Can Holt Avoid Disparate Treatment?
Holt also needs a plan to avoid repeating Matt Lauer’s performance in the sequential interviews of two weeks ago. Clinton certainly will face sexism from Trump; she shouldn’t have to face it from Holt as well.
I’m not saying Holt is knowingly sexist, nor that he would intentionally discriminate against Clinton. Unlike Lauer, he’s actually sort of a hard news guy. He should be able to ask hard questions of both candidates, press for answers, and hold their respective feet to the fire of Fact. Unfortunately, Holt also is an American male of a certain age (57; Lauer is 58). He’s been socialized by a culture that expects different behaviors from women than from men and holds women to different standards. More to the point, Holt also is more than likely blithely unaware that he harbors differential expectations of women or that he may treat women differently than he treats similarly-situated men.

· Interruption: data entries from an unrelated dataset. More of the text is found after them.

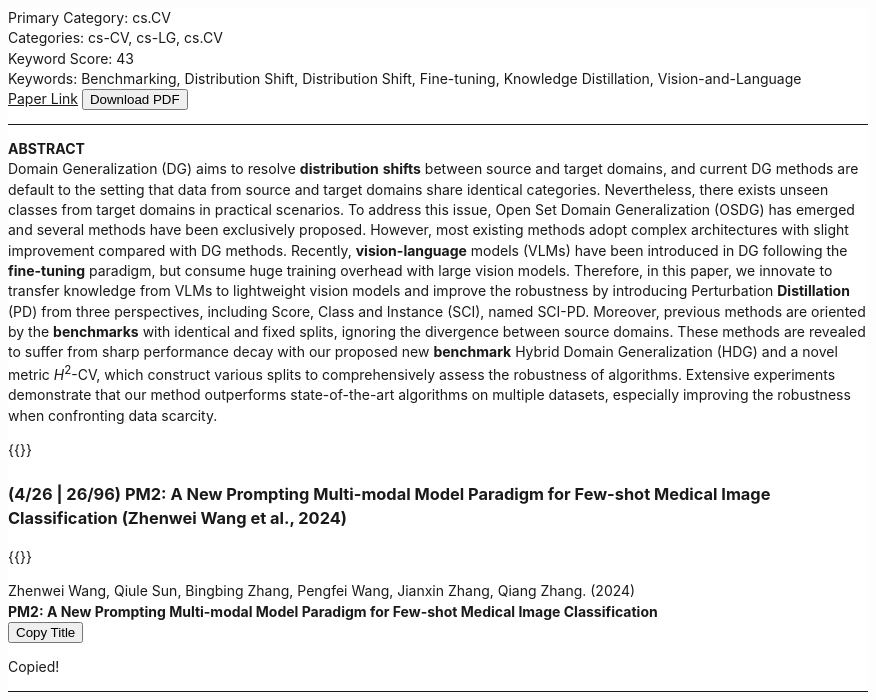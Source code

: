 Primary Category: cs.CV  
Categories: cs-CV, cs-LG, cs.CV  
Keyword Score: 43  
Keywords: Benchmarking, Distribution Shift, Distribution Shift, Fine-tuning, Knowledge Distillation, Vision-and-Language  
<a type="button" class="btn btn-outline-primary" href="http://arxiv.org/abs/2404.09011v1" target="_blank" >Paper Link</a>
<button type="button" class="btn btn-outline-primary download-pdf" url="https://arxiv.org/pdf/2404.09011v1.pdf" filename="2404.09011v1.pdf">Download PDF</button>

---


**ABSTRACT**  
Domain Generalization (DG) aims to resolve <b>distribution</b> <b>shifts</b> between source and target domains, and current DG methods are default to the setting that data from source and target domains share identical categories. Nevertheless, there exists unseen classes from target domains in practical scenarios. To address this issue, Open Set Domain Generalization (OSDG) has emerged and several methods have been exclusively proposed. However, most existing methods adopt complex architectures with slight improvement compared with DG methods. Recently, <b>vision-language</b> models (VLMs) have been introduced in DG following the <b>fine-tuning</b> paradigm, but consume huge training overhead with large vision models. Therefore, in this paper, we innovate to transfer knowledge from VLMs to lightweight vision models and improve the robustness by introducing Perturbation <b>Distillation</b> (PD) from three perspectives, including Score, Class and Instance (SCI), named SCI-PD. Moreover, previous methods are oriented by the <b>benchmarks</b> with identical and fixed splits, ignoring the divergence between source domains. These methods are revealed to suffer from sharp performance decay with our proposed new <b>benchmark</b> Hybrid Domain Generalization (HDG) and a novel metric $H^{2}$-CV, which construct various splits to comprehensively assess the robustness of algorithms. Extensive experiments demonstrate that our method outperforms state-of-the-art algorithms on multiple datasets, especially improving the robustness when confronting data scarcity.

{{</citation>}}


### (4/26 | 26/96) PM2: A New Prompting Multi-modal Model Paradigm for Few-shot Medical Image Classification (Zhenwei Wang et al., 2024)

{{<citation>}}

Zhenwei Wang, Qiule Sun, Bingbing Zhang, Pengfei Wang, Jianxin Zhang, Qiang Zhang. (2024)  
**PM2: A New Prompting Multi-modal Model Paradigm for Few-shot Medical Image Classification**
<br/>
<button class="copy-to-clipboard" title="PM2: A New Prompting Multi-modal Model Paradigm for Few-shot Medical Image Classification" index=26>
  <span class="copy-to-clipboard-item">Copy Title<span>
</button>
<div class="toast toast-copied toast-index-26 align-items-center text-bg-secondary border-0 position-absolute top-0 end-0" role="alert" aria-live="assertive" aria-atomic="true">
  <div class="d-flex">
    <div class="toast-body">
      Copied!
    </div>
  </div>
</div>

---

During the debate, Holt is likely to interrupt Clinton more than he interrupts Trump, press her harder than he presses Trump, and focus more on her “flaws” than he does on Trump’s. He’s also less likely to accept her explanations for questionable behavior than he does Trump’s. That wouldn’t be intentional discrimination, any more than poor Matt Lauer’s disparate treatment was. But intent doesn’t matter. Disparate treatment is disparate treatment. It can tilt the scales against its target, as Lauer so clearly demonstrated.
I’ve often characterized any Presidential debate as “a semi-great non-debate” because our debates are little more than opportunities for regurgitating talking points. The real value of such a “debate” lies not in the discussion of opposing ideas, but in having voters see the two candidates in the same setting, responding to the same stimulus. Unfortunately, when one candidate is male and the other female, again as Matt Lauer made obvious, the stimulus is likely to be disparate — and therefore likely to reinforce cultural stereotypes.